Another reason for the continuing appeal of Þrymskviða is its brilliant comic action, which works for us on several different levels and presumably did the same for its medieval audiences. In the first place the comedy is of a situational kind, but the full absurdity of Þόrr’s dressing up as a bride and travelling to giantland to ‘marry’ Þrymr depends upon our awareness of the transgressive nature of this action within societal expectations of the norms of sexual identity and of male and female behaviour, as reflected in Old Norse myths. The mythic narrative of Þrymskviða challenges such societal norms in a manner not dissimilar to the confusion and problematisation of gender roles in much of Shakespearean comedy, where cross-dressing is an integral part of the mechanics of the plot. Þrymskviða probes these issues by means of a startling plot which begins when a giant strips the sleeping Þόrr of the symbol of his virility and his masculine identity, an action which threatens both his own honour and status and that of the gods as a group. In order to recover Mjǫllnir, Þόrr has to act out his own féminisation so that he himself becomes the giant’s ‘bride’. Only when the marriage arrangements are about to be formalised through the ritual consecration with his own hammer placed on his apparently feminised lap can Þόrr break the illusion, recover his hammer and his virility and strike back, on his own behalf and that of the gods. In this myth, though Þrymr comes perilously close to destroying the social fabric of the mythic world which keeps the gods in power, Þόrr fights back and wins. The conclusion of Þrymskviða is thus satisfyingly positive for proponents of the social status quo and has no doubt contributed to its popularity both in medieval and modern society in reinforcing norms associated with male dominance and social hierarchy. The poem’s enacted anxieties about sexual identities are dissipated in grotesqueries which make us laugh: Freyja’s hall-shaking anger is absurd and flies in the face of what we know of her; Þόrr’s overde-termined masculinity as he eats and drinks voraciously and shoots fiery glances at his adversary Þrymr makes him as transparently manly as the cross-dressing male leads of British pantomime; Loki’s successful impersonation of a quick-witted maid underlines his androgynous character.

We have to understand the normal characters attributed to this myth’s protagonists if we are to relish their discomfiture and laugh at it. We need to know that Þόrr is normally terribly manly, physically aggressive and very strong, with a large appetite for food and drink. He uses his hammer to keep the giants in order and to keep them away from the gods’ women. Freyja, as we have seen, has something of a reputation for sexual promiscuity, while Loki is a shape-changer, often taking female form and in a few cases bearing children.8 Impersonating a woman is probably something he rather likes and is certainly good at, while for Þόrr it is anathema: he is an inept drag queen, for he cannot conceal his masculine identity even under his bridal veil. Þrymr behaves just as a giant should, trying to subvert the supremacy of the gods by taking away Þόrr’s weapon of power and then bargaining with the gods to gain Freyja as his bride. She is horrified at the prospect of being sent off to giantland, not only because of the implicit loss of status it would bring, but because of the frequently-expressed belief attributed to the Norse gods that giants had unbridled sexual appetites and, to serve them, she would herself be required to behave like them.9 And of course she is such a proper goddess!
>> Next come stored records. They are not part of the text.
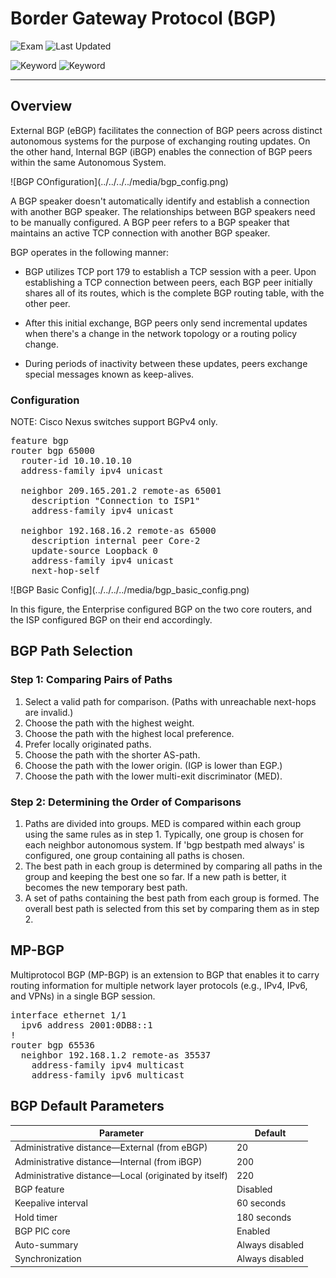 # Border Gateway Protocol (BGP)

![Exam](https://img.shields.io/badge/DCCOR-8A2BE2)
![Last Updated](https://img.shields.io/badge/Last%20Updated-2024--01--04-blue)

![Keyword](https://img.shields.io/badge/BGP-darkgreen)
![Keyword](https://img.shields.io/badge/Border%20Gateway%20Protocol-darkgreen)

<hr>

## Overview

External BGP (eBGP) facilitates the connection of BGP peers across distinct autonomous systems for the purpose of exchanging routing updates. On the other hand, Internal BGP (iBGP) enables the connection of BGP peers within the same Autonomous System.

<main>![BGP COnfiguration](../../../../media/bgp_config.png)</main>

A BGP speaker doesn't automatically identify and establish a connection with another BGP speaker. The relationships between BGP speakers need to be manually configured. A BGP peer refers to a BGP speaker that maintains an active TCP connection with another BGP speaker.

BGP operates in the following manner:

- BGP utilizes TCP port 179 to establish a TCP session with a peer.
Upon establishing a TCP connection between peers, each BGP peer initially shares all of its routes, which is the complete BGP routing table, with the other peer.

- After this initial exchange, BGP peers only send incremental updates when there's a change in the network topology or a routing policy change.

- During periods of inactivity between these updates, peers exchange special messages known as keep-alives.

### Configuration

NOTE: Cisco Nexus switches support BGPv4 only.

<pre>
feature bgp
router bgp 65000
  router-id 10.10.10.10
  address-family ipv4 unicast

  neighbor 209.165.201.2 remote-as 65001
    description "Connection to ISP1"
    address-family ipv4 unicast

  neighbor 192.168.16.2 remote-as 65000
    description internal peer Core-2
    update-source Loopback 0
    address-family ipv4 unicast
    next-hop-self
</pre>

<main>![BGP Basic Config](../../../../media/bgp_basic_config.png)</main>

In this figure, the Enterprise configured BGP on the two core routers, and the ISP configured BGP on their end accordingly.

## BGP Path Selection

### Step 1: Comparing Pairs of Paths

1. Select a valid path for comparison. (Paths with unreachable next-hops are invalid.)
2. Choose the path with the highest weight.
3. Choose the path with the highest local preference.
4. Prefer locally originated paths.
5. Choose the path with the shorter AS-path.
6. Choose the path with the lower origin. (IGP is lower than EGP.)
7. Choose the path with the lower multi-exit discriminator (MED).

### Step 2: Determining the Order of Comparisons

1. Paths are divided into groups. MED is compared within each group using the same rules as in step 1. Typically, one group is chosen for each neighbor autonomous system. If 'bgp bestpath med always' is configured, one group containing all paths is chosen.
2. The best path in each group is determined by comparing all paths in the group and keeping the best one so far. If a new path is better, it becomes the new temporary best path.
3. A set of paths containing the best path from each group is formed. The overall best path is selected from this set by comparing them as in step 2.

## MP-BGP

Multiprotocol BGP (MP-BGP) is an extension to BGP that enables it to carry routing information for multiple network layer protocols (e.g., IPv4, IPv6, and VPNs) in a single BGP session.

<pre>
interface ethernet 1/1
  ipv6 address 2001:0DB8::1 
!
router bgp 65536
  neighbor 192.168.1.2 remote-as 35537
    address-family ipv4 multicast
    address-family ipv6 multicast 
</pre>

## BGP Default Parameters

<table>
  <thead>
    <tr>
      <th>Parameter</th>
      <th>Default</th>
    </tr>
  </thead>
  <tbody>
    <tr>
      <td>Administrative distance—External (from eBGP)</td>
      <td>20</td>
    </tr>
    <tr>
      <td>Administrative distance—Internal (from iBGP)</td>
      <td>200</td>
    </tr>
    <tr>
      <td>Administrative distance—Local (originated by itself)</td>
      <td>220</td>
    </tr>
    <tr>
      <td>BGP feature</td>
      <td>Disabled</td>
    </tr>
    <tr>
      <td>Keepalive interval</td>
      <td>60 seconds</td>
    </tr>
    <tr>
      <td>Hold timer</td>
      <td>180 seconds</td>
    </tr>
    <tr>
      <td>BGP PIC core</td>
      <td>Enabled</td>
    </tr>
    <tr>
      <td>Auto-summary</td>
      <td>Always disabled</td>
    </tr>
    <tr>
      <td>Synchronization</td>
      <td>Always disabled</td>
    </tr>
  </tbody>
</table>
There is no doubt that the struggles between gods, giants and other beings in the world of Old Norse myths had their counterparts in the world of medieval human society, while the conceptual similarities between the world of Norse myth and that of commonwealth Iceland are striking.10 To comprehend the full meaning of the comic nature of Þrymskviða, then, and to understand the serious issues the poem grapples with, we must examine the unstated assumptions underlying the poem’s actions and character relations, as well as the overt reasons for the protagonists’ behaviour.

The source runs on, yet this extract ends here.